As we can see from the output above, the features are being transformed through a sequence of `named_steps` with all the heavy lifting done by the `column_transformer`. 

#### Hyperparameter tuning

Baseline

In [24]:
cross_val_accuracy = cross_validate(
    model_pipeline, Xtrain, ytrain, cv=3, return_train_score=True
)

In [25]:
print(f"Training accuracy: {cross_val_accuracy['train_score'].mean()}")
print(f"Validation accuracy: {cross_val_accuracy['test_score'].mean()}")

Training accuracy: 0.9938125233876987
Validation accuracy: 0.9834998588417259


Tuning

In [26]:
model_gbr = GradientBoostingClassifier(
    max_depth=3, 
    n_estimators=100, 
    random_state=42
)

In [27]:
model_pipeline = make_pipeline(
    preprocessor, 
    model_gbr
)

In [28]:
model_pipeline.named_steps

{'columntransformer': ColumnTransformer(transformers=[('standardscaler', StandardScaler(),
                                  ['Air temperature [K]',
                                   'Process temperature [K]',
                                   'Rotational speed [rpm]', 'Torque [Nm]',
                                   'Tool wear [min]']),
                                 ('onehotencoder',
                                  OneHotEncoder(handle_unknown='ignore'),
                                  ['Type'])]),
 'gradientboostingclassifier': GradientBoostingClassifier(random_state=42)}

In [29]:
param_distrib = {
    "gradientboostingclassifier__max_depth": randint(3, 12),
    "gradientboostingclassifier__n_estimators": randint(100, 1000)
}

In [30]:
rand_search_cv = RandomizedSearchCV(
    model_pipeline,
    param_distrib,
    n_iter=10,
    cv=3,
    random_state=42
)

In [31]:
rand_search_cv.fit(Xtrain, ytrain)

In [32]:
rand_search_cv.best_estimator_

In [33]:
rand_search_cv.best_score_

0.9861247182811826

Now we have a trained model in hand. But at this stage it is sill a Python object. This means that it is embedded within the Python runtime that the model was trained in (i.e., the local compute). To be able to receive inputs from customers this Python object needs to be stored in a format that can be readily copied without dependence on the Python runtime.

In [34]:
saved_model_path = "models/model-v1.joblib"

In [35]:
joblib.dump(rand_search_cv.best_estimator_, saved_model_path)

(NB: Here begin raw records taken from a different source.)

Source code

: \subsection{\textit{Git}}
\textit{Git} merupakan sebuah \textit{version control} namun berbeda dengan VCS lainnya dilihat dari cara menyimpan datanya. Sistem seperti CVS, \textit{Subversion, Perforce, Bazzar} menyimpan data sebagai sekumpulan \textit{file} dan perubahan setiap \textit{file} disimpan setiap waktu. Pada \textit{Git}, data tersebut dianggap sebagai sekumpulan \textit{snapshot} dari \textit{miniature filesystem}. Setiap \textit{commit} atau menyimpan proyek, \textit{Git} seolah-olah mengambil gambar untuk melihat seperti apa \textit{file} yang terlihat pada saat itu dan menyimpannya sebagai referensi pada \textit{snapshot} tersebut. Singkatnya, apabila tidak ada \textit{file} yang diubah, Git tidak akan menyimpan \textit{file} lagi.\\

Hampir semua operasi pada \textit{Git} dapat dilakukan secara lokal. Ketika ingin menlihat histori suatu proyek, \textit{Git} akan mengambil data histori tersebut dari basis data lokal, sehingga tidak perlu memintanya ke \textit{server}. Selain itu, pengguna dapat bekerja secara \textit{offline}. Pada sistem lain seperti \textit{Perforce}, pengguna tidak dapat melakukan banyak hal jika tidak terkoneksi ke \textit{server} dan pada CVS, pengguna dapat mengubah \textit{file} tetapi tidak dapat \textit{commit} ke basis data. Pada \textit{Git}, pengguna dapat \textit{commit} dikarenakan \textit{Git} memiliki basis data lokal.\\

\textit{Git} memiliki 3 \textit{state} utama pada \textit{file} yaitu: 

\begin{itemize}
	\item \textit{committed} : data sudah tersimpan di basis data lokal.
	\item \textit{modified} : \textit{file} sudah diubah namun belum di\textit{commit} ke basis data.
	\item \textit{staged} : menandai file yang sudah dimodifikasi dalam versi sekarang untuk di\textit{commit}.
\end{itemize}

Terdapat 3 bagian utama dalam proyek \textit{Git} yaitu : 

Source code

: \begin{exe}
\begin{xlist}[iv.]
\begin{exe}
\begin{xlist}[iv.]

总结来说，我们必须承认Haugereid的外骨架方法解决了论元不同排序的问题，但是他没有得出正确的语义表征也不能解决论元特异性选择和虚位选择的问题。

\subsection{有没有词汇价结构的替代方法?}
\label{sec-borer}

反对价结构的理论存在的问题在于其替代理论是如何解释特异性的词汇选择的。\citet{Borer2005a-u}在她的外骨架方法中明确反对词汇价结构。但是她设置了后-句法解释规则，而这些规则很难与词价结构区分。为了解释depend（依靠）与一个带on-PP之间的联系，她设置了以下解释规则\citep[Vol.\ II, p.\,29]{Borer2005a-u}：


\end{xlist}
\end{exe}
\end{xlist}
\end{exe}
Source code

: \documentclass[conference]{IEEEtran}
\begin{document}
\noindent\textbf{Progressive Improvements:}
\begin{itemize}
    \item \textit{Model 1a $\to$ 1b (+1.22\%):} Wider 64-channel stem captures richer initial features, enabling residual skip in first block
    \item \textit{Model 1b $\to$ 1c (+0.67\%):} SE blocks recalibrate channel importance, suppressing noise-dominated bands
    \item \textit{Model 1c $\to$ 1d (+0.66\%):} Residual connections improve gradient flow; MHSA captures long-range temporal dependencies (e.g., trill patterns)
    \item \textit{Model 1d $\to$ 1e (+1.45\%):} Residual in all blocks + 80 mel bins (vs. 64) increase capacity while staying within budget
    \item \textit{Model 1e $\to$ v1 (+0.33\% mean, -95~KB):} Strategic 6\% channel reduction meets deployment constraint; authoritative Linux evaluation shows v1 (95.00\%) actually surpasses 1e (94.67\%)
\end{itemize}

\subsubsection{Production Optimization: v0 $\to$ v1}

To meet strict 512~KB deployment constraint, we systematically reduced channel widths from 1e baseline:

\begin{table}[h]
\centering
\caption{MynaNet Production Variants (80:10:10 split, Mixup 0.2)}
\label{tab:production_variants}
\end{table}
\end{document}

['models/model-v1.joblib']

Crucial components of a model are often referred to as *artefacts*. In this case, the model artefact is the estimated model pipeline.

The model is now saved in a binary object (`.joblib`) and the process of converting the model (Python object) to a binary format is referred to as *serialization. 

In [36]:
saved_model = joblib.load('models/model-v1.joblib')

In [37]:
saved_model

# Version Control with `git`

## Introduction

Version control is essential in an MLOps workflow facilitates collaboration between different members of a team who might be working on different parts of a same project. Each such part can be developed as a branch and merged into the main codebase when the development on that branch is complete. 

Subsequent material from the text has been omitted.